Even the 1.5°C limit is not really “safe.” The study emphasizes that keeping temperature rise at or as close to 1.5°C as possible (current levels are around 1.2°C) is essential in order to stave off the highest tipping risks. But, the study also cautions that 1.5°C “is not ‘safe’ in terms of planetary stability.” As the researchers explain: “Our findings imply that stabilization of global temperatures at or around 1.5°C is insufficient to limit tipping risk in the long term. In order to effectively minimize this risk, our study suggests that temperature needs to return to below 1°C above pre-industrial level.”

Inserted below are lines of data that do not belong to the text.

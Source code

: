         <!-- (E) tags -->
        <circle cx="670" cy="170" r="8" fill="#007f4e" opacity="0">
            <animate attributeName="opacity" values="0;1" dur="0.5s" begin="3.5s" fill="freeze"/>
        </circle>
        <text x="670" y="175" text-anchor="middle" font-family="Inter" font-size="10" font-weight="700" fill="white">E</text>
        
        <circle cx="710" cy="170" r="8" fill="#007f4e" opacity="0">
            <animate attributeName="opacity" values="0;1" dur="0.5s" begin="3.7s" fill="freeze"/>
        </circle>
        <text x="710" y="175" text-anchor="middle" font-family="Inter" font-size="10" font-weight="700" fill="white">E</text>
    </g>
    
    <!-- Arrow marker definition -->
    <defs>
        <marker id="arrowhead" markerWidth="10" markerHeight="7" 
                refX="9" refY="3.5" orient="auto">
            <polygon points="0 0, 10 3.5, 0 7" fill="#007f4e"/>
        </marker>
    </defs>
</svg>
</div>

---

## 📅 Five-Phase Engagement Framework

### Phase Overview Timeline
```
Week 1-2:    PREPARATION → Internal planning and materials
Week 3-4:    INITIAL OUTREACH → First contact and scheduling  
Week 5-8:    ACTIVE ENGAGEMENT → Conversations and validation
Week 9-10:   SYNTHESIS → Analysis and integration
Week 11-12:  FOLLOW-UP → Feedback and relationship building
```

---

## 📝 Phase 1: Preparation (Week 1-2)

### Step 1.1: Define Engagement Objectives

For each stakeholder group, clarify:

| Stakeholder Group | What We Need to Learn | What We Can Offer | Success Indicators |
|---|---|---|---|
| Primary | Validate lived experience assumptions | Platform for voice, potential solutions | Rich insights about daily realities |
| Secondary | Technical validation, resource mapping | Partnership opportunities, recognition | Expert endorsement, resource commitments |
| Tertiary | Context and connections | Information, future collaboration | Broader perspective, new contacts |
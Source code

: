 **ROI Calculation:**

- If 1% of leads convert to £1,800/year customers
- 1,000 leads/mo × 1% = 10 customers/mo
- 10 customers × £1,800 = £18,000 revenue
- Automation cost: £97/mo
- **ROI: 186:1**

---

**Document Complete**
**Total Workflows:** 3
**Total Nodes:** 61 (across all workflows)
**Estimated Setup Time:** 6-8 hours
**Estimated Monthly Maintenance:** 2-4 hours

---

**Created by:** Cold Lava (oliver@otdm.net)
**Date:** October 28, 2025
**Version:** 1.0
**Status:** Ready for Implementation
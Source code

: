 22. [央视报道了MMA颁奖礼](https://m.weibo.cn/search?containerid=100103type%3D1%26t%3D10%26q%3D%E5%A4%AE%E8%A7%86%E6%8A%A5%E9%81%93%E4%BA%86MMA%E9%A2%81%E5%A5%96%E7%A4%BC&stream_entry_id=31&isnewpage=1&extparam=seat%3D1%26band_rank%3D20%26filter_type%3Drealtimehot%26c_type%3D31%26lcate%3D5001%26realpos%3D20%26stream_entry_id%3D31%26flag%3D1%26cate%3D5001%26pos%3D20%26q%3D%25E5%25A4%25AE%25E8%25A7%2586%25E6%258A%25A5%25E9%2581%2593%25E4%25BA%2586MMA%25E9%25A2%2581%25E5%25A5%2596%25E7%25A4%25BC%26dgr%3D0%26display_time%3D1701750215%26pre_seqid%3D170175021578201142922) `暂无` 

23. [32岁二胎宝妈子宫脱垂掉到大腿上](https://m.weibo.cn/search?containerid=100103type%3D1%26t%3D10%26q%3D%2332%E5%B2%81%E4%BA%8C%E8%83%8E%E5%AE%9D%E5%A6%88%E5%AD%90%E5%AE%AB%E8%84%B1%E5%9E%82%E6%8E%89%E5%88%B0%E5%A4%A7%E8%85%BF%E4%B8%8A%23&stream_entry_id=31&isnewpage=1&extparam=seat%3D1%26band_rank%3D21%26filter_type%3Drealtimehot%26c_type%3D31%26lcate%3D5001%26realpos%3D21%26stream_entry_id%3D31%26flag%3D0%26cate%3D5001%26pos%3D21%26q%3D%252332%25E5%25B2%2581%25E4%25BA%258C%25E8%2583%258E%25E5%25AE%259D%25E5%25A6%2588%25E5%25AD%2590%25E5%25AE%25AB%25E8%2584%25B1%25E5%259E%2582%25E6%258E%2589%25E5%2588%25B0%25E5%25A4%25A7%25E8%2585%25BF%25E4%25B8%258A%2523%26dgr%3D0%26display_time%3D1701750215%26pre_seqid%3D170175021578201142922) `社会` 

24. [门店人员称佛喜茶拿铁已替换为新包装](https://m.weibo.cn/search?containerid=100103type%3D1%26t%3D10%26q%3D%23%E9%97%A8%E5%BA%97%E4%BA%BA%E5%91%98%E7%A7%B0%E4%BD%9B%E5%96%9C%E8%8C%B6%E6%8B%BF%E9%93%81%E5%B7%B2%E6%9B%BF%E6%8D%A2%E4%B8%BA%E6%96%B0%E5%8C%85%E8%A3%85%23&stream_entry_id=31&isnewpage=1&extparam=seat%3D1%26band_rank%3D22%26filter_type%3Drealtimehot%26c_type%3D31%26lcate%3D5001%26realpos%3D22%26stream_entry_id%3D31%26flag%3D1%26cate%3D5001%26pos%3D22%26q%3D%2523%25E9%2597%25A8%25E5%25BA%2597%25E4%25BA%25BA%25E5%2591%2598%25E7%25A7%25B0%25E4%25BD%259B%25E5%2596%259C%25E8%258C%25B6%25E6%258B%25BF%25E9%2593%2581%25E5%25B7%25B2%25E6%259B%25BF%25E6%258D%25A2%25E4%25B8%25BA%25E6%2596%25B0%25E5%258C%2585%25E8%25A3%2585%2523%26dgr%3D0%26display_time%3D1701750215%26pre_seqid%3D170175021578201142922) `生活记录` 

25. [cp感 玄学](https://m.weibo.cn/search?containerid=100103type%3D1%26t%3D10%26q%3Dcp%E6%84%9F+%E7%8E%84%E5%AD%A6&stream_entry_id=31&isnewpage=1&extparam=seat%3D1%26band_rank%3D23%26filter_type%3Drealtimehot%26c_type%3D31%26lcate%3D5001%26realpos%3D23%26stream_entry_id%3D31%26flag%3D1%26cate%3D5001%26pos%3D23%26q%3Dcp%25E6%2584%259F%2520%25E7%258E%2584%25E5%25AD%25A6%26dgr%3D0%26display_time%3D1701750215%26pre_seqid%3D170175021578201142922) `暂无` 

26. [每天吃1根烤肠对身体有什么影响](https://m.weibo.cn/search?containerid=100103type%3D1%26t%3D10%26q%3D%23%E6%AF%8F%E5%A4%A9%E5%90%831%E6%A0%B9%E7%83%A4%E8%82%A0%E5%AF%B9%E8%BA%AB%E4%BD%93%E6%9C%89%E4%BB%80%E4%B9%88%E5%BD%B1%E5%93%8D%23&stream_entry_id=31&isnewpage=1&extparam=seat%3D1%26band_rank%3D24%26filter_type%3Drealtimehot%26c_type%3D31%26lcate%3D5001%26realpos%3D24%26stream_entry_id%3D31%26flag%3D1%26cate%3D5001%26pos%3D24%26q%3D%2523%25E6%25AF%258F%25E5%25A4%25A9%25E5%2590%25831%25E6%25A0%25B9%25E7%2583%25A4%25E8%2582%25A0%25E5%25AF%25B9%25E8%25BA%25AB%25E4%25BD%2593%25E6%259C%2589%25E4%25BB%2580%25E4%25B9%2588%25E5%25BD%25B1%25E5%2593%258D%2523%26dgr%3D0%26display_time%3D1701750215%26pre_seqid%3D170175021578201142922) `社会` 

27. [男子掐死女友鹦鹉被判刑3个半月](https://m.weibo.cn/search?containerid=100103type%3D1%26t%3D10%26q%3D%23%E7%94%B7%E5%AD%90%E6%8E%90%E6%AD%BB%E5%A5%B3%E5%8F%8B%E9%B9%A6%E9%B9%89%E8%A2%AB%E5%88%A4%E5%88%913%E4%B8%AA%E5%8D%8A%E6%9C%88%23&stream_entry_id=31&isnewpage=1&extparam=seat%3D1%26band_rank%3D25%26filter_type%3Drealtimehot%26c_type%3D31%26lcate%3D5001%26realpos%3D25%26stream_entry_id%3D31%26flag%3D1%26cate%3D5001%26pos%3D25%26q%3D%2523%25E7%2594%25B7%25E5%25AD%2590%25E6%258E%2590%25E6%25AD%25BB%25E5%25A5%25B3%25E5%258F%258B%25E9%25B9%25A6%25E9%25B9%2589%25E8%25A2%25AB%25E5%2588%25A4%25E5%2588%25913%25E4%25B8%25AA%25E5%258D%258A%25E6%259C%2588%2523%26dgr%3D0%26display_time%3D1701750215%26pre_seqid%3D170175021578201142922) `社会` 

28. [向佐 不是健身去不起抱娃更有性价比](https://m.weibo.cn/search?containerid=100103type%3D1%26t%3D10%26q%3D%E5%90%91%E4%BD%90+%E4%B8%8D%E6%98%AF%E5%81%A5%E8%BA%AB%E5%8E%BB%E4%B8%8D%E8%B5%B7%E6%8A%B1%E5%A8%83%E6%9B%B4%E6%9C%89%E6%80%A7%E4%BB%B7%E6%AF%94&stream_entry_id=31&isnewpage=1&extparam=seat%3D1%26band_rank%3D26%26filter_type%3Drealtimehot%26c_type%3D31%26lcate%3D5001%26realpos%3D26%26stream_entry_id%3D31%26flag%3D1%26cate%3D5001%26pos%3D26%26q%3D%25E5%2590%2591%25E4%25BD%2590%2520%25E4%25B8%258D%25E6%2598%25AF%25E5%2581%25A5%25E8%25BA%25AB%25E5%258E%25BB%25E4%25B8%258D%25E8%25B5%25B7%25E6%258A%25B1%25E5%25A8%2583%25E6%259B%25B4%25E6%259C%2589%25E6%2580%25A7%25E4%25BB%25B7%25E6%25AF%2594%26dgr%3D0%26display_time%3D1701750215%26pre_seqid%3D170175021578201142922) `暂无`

This is truly a decisive decade for climate action. The choices we make over the next few years could have enormous implications for human civilization and the planet for generations or centuries. Despite some progress on boosting clean energy and starting to curb emissions, the reality is that our society is on track for a much more dangerous and destabilizing future as the effort to address the climate problem has not been commensurate with the scale of this planetary crisis. Climate scientists are terrified. The risk of triggering climate tipping points is increasing. In simple terms, climate tipping means that the planet is breaking. Earth’s life-support systems break down.
“We are currently on a pathway to lose basically everything,” Peter Kalmus, a climate scientist with NASA’s Jet Propulsion Lab, said last year at the March to End Fossil Fuels in New York City. “This is not something that we can just reverse. It’s not like cleaning up garbage in a park. However hot it gets, that’s how hot it’s gonna stay for generations.” He said the science is clear that fossil fuels must be phased out to avoid calamity.
“The scientists of the world have spoken. We have to stop expanding fossil fuels and ramp down fossil fuels as quickly as we can. It cannot be more clear,” Kalmus said. “I’ve got two kids in high school. I am terrified for their future. I am terrified for my own future right now.”
Urgent climate action is needed now more than ever, scientists tell us. As the researchers on the climate tipping risks study conclude: “Domestic policies to reduce emissions need to be adopted and implemented, not only pledged, and a more significant and urgent effort is needed to mitigate the risks associated with tipping elements.”